Par les séries télévisuelles, les romans, les films, etc., les fictions ont de plus en plus envahi nos esprits. Or ces fictions sont documentées, habilement enrobées de faits réels pour être encore mieux absorbées. Il faut désormais joindre à la vigilance, la lucidité une dose de rigueur scientifique. Mais beaucoup n’ont pas envie et se roulent avec une joie trouble dans le délire et l’hallucination…
23/9/21
Qu’est-ce que vous préférez : une vie de plaisirs variés, coûteux sur fond d’abattement ou bien une « sobriété heureuse » ? Les écologistes croient que tout le monde évidemment choisirait la deuxième possibilité.
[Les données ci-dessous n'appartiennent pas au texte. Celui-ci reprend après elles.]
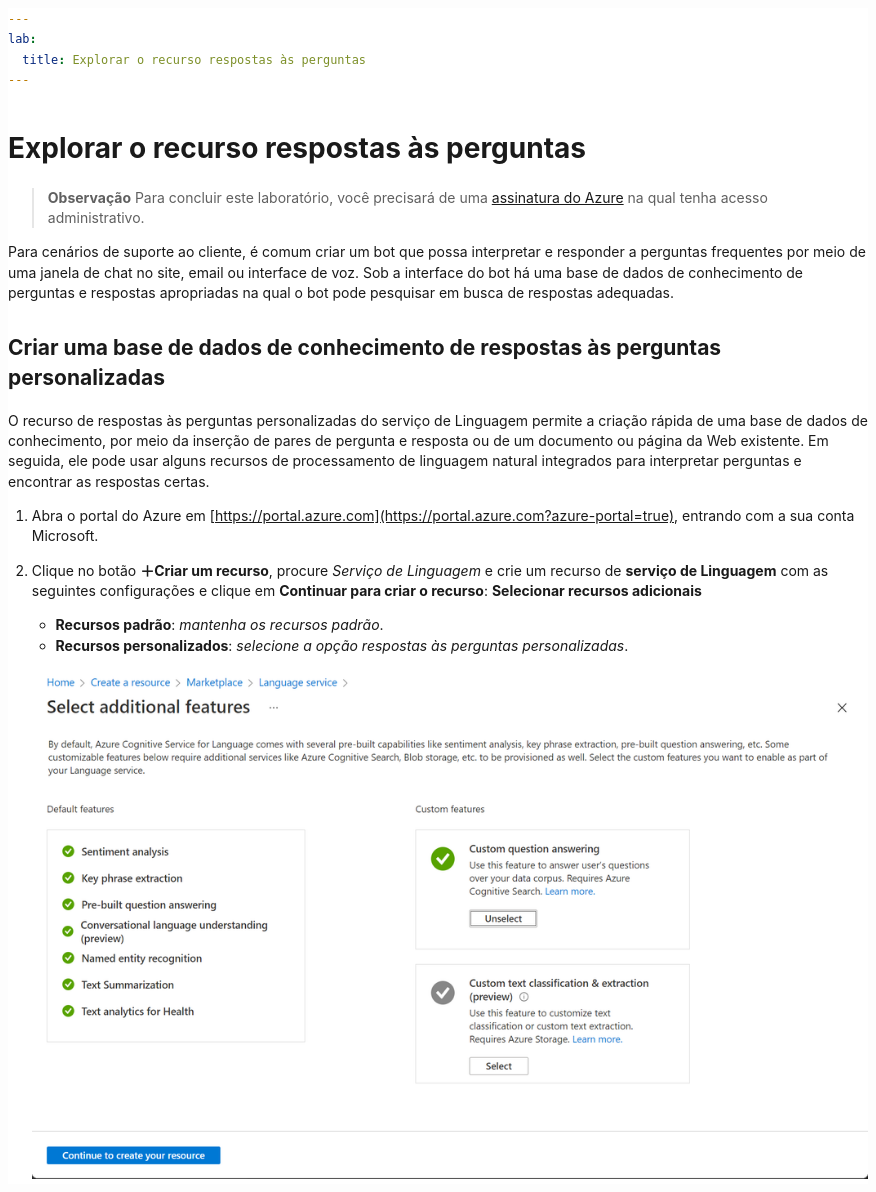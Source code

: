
 ```yaml
---
lab:
  title: Explorar o recurso respostas às perguntas
---
```


# <a name="explore-question-answering"></a>Explorar o recurso respostas às perguntas

> **Observação** Para concluir este laboratório, você precisará de uma [assinatura do Azure](https://azure.microsoft.com/free?azure-portal=true) na qual tenha acesso administrativo.

Para cenários de suporte ao cliente, é comum criar um bot que possa interpretar e responder a perguntas frequentes por meio de uma janela de chat no site, email ou interface de voz. Sob a interface do bot há uma base de dados de conhecimento de perguntas e respostas apropriadas na qual o bot pode pesquisar em busca de respostas adequadas.

## <a name="create-a-custom-question-answering-knowledge-base"></a>Criar uma base de dados de conhecimento de respostas às perguntas personalizadas

O recurso de respostas às perguntas personalizadas do serviço de Linguagem permite a criação rápida de uma base de dados de conhecimento, por meio da inserção de pares de pergunta e resposta ou de um documento ou página da Web existente. Em seguida, ele pode usar alguns recursos de processamento de linguagem natural integrados para interpretar perguntas e encontrar as respostas certas.

1. Abra o portal do Azure em [https://portal.azure.com](https://portal.azure.com?azure-portal=true), entrando com a sua conta Microsoft.

1. Clique no botão **&#65291;Criar um recurso**, procure *Serviço de Linguagem* e crie um recurso de **serviço de Linguagem** com as seguintes configurações e clique em **Continuar para criar o recurso**: **Selecionar recursos adicionais**
    - **Recursos padrão**: *mantenha os recursos padrão*.
    - **Recursos personalizados**: *selecione a opção respostas às perguntas personalizadas*.

    ![Criação de um recurso de Serviço de Linguagem com o recurso de respostas às perguntas personalizadas habilitado.](https://github.com/kakarodrigues/botAzure/blob/main/1-create-language-service-resource.png)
Mais non, ils se font des illusions, ce n’est pas gagné !
25/9/21
Les jeunes en voulaient aux vieux, les femmes aux hommes, les ethnies se haïssaient, et même les homosexuel(le)s et les hétérosexuels ne se supportaient plus. On était arrivé à un tel degré de fragmentation sociale ! Groupes et sous-groupes se heurtaient, y compris dans les mêmes familles politiques. Les positions se crispaient, l’affrontement était continuel et la confusion à son comble. Ce qui n’empêchait pas, comme d’habitude, les petits malins sans foi ni loi de profiter de cette situation de discorde généralisée pour tirer les marrons du feu. Et le pouvoir en place de se réjouir, puisque, selon l’adage, « diviser pour régner » reste la formule efficace. Certains, de plus en plus nombreux, aspiraient secrètement à la venue d’un chef omnipotent, autoritaire, qui viendrait mettre de l’ordre dans toute cette chienlit…
27/9/21
Dans le Dictionnaire du Diable, Ambrose Bierce définit ainsi la fidélité : Vertu particulière à ceux qui sont sur le point d’être trahis.
Certains sont convaincus que l’autre ne peut que les trahir. C’est qu’ils ont tellement ressenti en eux-mêmes cette propension à la trahison (ils se sont efforcés bien sûr de l’oublier) qu’ils ne peuvent pas concevoir que l’autre n’ait pas cette inclination. Mais ce qu’il y a d’embêtant avec ce genre de paranoïa ou de jalousie compulsive, c’est que parfois elle croise la réalité… On retrouve tous ces mécanismes dans l’œuvre de Proust (« La Prisonnière »).
29/9/21
Il a dit : « J’en ai assez de la grande ville. Toutes ces individualités ! Elles me relativisent tant ! Je sais que je ne suis pas grand chose, mais je n’ai pas besoin qu’on me le répète. Sur ces trottoirs encombrés, j’ai l’impression de n’être plus qu’un flux anonyme, bille de métal coulant parmi les autres billes, comme dans le jeu japonais de pachinko… Dans un village, une petite ville, on est tout de suite repéré comme figure singulière. On finit par y croire à son personnage, même si l’on n’est pas plus intéressant pour autant… ».
1/10/21
C’est le seul fait de vivre qui nous fait entrer dans le Temps.
Si brièvement que ce soit, notre vie a interrompu l’éternité du néant.
3/10/21
On associe à juste titre le totalitarisme, une dictature au sentiment de peur. Et l’on peut alors en déduire qu’un régime où ce sentiment n’existe pas ou peu est une démocratie.
Mais les progrès des sciences humaines dévoyés en techniques variées de persuasion ont fini par rendre possible un tel conditionnement des individus qu’il n’est plus nécessaire de les tenir par la peur. Ils obéissent sans même s’en rendre compte. Ils sont aliénés, toujours un peu absents, mais ça va, ils sont bien contents de n’être pas en dictature.